ASSIGNED TASK:
Reproduce only the lines of the material below that start at the line containing "3. **Clean Up Old Configuration**" and stop at the line containing "- Follow all setup steps in sequence". Keep both end lines.

_ _ _

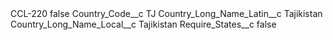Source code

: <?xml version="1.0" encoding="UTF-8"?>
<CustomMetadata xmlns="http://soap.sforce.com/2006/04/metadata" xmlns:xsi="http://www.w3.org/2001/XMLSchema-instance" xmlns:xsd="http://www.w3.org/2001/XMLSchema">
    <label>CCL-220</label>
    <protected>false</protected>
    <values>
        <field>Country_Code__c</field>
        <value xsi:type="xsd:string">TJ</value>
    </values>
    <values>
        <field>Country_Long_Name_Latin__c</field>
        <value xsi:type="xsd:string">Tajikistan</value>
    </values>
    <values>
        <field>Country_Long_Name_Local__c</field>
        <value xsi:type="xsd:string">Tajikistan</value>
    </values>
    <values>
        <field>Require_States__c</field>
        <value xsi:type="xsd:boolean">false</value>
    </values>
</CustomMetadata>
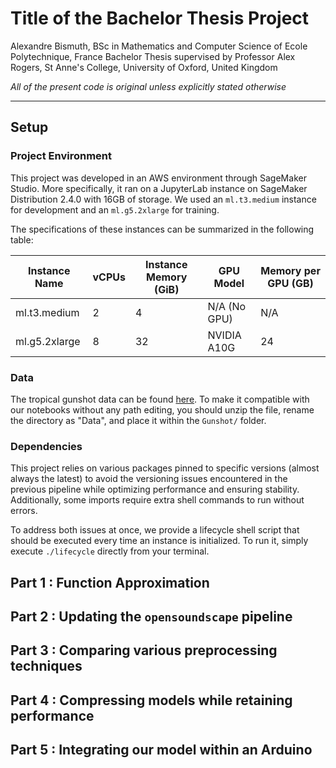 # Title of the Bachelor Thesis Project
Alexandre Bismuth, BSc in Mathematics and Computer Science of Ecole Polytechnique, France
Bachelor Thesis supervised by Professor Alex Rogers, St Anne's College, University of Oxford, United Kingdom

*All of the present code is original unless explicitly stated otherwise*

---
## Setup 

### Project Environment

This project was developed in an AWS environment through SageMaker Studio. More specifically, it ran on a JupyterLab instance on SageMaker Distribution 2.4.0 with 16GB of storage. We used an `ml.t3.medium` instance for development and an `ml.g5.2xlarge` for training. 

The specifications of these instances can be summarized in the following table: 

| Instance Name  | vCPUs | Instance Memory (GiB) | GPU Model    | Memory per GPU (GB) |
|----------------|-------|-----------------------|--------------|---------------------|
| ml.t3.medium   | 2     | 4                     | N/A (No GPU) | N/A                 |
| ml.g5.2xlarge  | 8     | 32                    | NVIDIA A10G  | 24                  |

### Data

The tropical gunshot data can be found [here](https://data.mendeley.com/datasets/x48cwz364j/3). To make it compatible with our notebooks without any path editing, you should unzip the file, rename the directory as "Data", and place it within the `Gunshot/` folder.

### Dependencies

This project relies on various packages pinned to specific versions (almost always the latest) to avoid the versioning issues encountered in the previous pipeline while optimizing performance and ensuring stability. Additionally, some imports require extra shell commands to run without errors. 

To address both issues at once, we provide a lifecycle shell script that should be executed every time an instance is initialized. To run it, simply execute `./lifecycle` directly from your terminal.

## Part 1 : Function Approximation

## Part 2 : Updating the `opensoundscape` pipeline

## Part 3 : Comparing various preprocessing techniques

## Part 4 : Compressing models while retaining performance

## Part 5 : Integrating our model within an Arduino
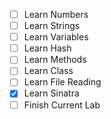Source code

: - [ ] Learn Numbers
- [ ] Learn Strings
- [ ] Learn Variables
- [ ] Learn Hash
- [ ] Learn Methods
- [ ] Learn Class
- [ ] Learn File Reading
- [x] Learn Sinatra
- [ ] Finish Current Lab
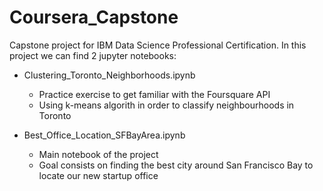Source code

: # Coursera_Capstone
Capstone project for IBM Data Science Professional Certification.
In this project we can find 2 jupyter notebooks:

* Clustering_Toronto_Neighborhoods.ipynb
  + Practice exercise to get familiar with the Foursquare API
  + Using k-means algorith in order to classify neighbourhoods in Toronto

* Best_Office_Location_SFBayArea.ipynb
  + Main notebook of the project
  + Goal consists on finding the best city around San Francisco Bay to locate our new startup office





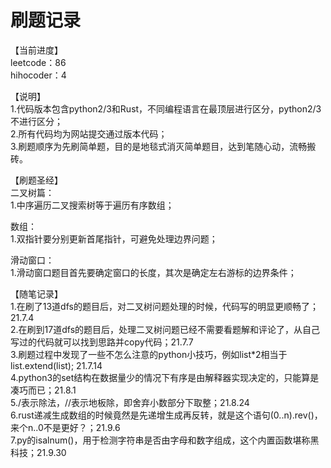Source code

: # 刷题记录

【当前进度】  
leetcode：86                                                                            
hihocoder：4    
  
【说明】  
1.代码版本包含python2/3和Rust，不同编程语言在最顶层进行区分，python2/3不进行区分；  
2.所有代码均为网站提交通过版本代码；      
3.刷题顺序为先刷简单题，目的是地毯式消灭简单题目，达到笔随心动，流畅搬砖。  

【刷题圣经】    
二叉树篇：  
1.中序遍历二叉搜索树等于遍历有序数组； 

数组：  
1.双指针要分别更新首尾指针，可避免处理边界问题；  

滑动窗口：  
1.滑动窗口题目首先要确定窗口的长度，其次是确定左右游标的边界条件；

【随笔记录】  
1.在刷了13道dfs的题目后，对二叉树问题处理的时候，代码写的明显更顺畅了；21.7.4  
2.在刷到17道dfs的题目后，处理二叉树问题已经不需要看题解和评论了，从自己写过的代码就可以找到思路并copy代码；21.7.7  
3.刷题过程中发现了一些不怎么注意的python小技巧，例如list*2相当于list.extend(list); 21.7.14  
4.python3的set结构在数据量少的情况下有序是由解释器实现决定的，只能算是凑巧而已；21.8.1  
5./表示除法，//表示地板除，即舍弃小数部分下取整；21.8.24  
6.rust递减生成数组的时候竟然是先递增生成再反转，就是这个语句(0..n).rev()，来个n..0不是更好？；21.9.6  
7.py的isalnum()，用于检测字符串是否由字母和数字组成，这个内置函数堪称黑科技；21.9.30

_ _ _

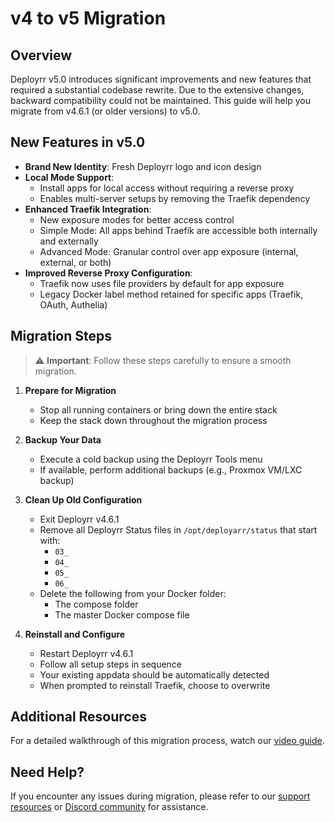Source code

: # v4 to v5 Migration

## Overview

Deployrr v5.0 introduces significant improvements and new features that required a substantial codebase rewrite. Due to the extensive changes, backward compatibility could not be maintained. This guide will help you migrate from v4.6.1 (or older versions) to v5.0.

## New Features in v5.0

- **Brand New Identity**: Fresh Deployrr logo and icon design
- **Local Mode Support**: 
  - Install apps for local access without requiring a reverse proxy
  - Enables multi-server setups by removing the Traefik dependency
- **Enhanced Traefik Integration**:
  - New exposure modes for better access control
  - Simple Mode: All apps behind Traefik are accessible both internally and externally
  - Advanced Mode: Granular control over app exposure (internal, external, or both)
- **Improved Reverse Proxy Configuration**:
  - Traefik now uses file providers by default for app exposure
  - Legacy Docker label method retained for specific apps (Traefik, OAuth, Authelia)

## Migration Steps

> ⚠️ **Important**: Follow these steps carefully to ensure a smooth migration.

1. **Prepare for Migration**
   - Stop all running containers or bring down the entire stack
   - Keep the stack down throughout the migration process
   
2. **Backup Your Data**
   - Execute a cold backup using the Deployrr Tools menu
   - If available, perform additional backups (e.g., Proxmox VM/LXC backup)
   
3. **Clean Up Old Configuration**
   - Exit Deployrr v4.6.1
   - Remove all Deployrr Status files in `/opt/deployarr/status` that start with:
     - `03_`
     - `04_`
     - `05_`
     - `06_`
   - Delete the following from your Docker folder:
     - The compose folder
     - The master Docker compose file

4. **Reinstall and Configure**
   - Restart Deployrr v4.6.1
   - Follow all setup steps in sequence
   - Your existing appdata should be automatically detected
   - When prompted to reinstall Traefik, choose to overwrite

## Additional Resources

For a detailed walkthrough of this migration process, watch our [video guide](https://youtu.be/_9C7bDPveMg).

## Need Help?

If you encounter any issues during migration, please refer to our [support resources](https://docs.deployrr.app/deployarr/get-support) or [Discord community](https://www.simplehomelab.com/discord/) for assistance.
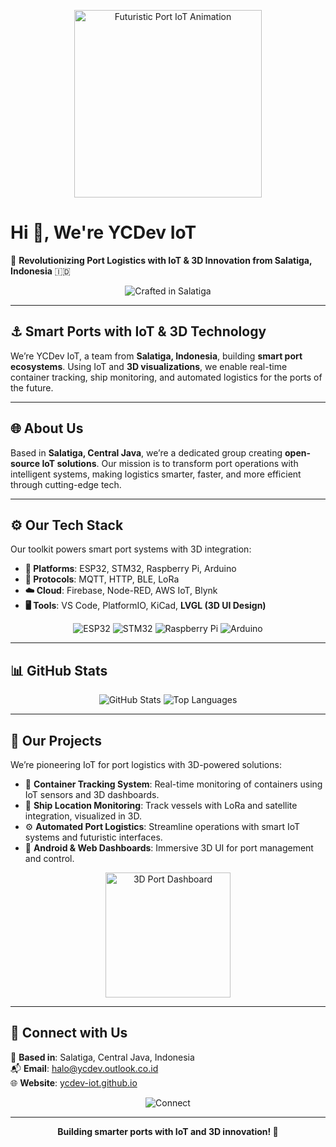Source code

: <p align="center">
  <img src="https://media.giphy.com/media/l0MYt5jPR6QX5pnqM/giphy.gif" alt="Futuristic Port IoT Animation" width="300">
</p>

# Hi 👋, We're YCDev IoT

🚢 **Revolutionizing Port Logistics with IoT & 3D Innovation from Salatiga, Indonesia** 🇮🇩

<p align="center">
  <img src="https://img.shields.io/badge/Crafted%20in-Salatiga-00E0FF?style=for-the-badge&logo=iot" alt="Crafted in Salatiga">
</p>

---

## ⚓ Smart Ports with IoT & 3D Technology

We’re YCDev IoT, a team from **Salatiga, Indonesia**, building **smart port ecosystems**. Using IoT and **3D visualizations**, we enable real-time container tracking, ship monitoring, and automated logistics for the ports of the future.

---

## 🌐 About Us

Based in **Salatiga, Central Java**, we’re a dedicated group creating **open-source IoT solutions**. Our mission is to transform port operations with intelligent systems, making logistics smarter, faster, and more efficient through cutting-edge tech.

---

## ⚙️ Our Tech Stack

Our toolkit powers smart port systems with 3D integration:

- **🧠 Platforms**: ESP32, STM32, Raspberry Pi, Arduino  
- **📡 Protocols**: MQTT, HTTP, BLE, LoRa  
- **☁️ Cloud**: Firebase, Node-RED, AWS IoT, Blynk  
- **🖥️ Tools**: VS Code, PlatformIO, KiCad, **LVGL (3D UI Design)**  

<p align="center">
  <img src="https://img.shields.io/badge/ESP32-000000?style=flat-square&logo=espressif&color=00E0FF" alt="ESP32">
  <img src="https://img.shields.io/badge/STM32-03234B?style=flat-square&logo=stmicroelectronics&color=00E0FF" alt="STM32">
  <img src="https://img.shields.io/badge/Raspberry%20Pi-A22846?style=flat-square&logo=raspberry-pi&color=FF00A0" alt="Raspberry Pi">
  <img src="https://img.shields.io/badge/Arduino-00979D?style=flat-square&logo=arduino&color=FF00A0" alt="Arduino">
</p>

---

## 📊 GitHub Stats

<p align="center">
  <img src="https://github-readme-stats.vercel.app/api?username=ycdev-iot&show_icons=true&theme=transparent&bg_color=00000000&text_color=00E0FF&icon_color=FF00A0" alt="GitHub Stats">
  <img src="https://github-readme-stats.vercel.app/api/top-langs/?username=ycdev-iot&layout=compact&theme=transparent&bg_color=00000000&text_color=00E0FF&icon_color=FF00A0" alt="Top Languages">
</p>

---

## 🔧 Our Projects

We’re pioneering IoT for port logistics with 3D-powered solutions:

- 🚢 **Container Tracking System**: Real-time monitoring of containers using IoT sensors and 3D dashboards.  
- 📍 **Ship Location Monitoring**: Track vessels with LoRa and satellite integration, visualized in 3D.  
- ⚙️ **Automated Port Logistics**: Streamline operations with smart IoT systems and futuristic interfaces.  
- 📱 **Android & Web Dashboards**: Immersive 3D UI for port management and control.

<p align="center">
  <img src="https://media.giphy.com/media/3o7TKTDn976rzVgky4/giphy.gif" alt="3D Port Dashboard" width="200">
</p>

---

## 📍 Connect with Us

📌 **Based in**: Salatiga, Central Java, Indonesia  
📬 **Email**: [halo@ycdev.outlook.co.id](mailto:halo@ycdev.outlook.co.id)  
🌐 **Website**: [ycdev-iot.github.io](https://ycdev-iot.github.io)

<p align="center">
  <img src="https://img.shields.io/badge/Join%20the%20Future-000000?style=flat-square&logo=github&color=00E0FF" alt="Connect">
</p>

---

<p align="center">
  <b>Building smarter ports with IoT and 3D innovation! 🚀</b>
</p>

_ _ _

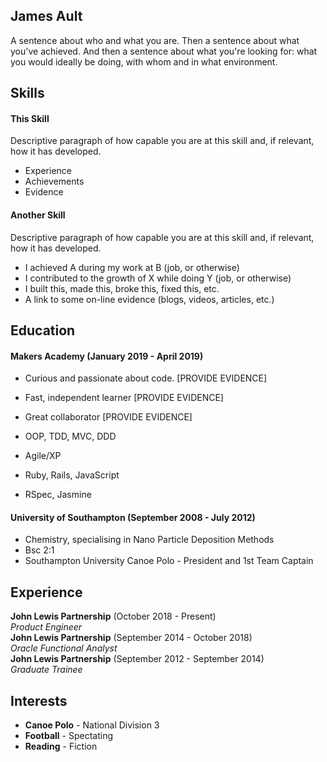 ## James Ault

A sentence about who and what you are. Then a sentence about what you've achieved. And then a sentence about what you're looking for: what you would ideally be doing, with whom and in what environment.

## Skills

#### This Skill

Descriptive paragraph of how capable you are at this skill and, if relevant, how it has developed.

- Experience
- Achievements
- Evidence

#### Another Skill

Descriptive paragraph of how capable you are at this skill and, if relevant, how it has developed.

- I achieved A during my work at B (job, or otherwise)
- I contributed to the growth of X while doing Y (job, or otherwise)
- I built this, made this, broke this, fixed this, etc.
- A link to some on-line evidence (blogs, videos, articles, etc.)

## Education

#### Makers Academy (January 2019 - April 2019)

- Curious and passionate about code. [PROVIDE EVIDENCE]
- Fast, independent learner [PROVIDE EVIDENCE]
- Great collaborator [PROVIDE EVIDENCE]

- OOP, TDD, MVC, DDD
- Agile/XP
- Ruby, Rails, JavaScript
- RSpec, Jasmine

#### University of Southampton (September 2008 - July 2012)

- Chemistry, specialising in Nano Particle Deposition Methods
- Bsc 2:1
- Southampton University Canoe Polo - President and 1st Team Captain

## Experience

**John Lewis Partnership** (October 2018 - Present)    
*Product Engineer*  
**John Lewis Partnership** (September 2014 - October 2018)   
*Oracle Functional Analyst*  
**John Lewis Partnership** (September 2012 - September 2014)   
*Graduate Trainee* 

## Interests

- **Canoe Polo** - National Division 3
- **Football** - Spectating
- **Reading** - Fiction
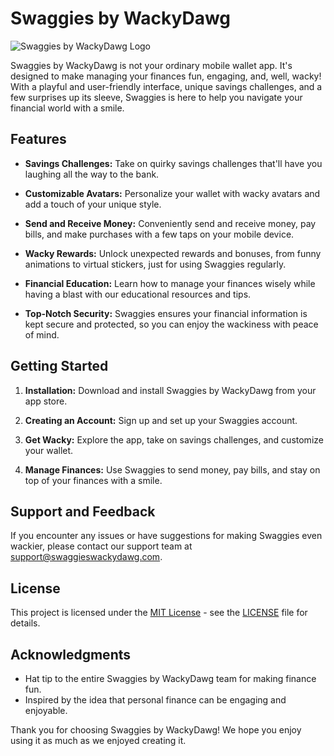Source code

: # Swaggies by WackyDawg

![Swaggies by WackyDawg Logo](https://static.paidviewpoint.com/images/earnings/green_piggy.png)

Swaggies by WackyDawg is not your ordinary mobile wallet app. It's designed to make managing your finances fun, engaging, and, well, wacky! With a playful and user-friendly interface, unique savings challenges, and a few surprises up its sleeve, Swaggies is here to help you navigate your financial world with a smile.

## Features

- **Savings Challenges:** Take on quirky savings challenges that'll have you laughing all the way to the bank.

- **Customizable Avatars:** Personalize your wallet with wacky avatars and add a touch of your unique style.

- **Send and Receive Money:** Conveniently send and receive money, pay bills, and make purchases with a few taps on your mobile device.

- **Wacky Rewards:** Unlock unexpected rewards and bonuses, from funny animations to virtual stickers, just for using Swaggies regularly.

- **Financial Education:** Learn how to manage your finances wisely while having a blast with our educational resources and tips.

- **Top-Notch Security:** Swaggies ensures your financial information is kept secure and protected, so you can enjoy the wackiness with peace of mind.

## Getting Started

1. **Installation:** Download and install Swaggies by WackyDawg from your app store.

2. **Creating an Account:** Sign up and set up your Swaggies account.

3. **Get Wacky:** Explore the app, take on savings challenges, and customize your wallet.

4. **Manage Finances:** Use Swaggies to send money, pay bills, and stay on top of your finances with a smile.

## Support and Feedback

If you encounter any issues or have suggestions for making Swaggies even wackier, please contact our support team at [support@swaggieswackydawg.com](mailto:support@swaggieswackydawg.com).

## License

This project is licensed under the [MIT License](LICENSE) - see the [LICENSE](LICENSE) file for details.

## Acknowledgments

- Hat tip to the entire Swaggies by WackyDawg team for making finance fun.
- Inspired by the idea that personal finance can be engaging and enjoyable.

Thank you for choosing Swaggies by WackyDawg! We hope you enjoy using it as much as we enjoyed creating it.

_ _ _

EXERCISE OUTPUT:
3. **Clean Up Old Configuration**
   - Exit Deployrr v4.6.1
   - Remove all Deployrr Status files in `/opt/deployarr/status` that start with:
     - `03_`
     - `04_`
     - `05_`
     - `06_`
   - Delete the following from your Docker folder:
     - The compose folder
     - The master Docker compose file

4. **Reinstall and Configure**
   - Restart Deployrr v4.6.1
   - Follow all setup steps in sequence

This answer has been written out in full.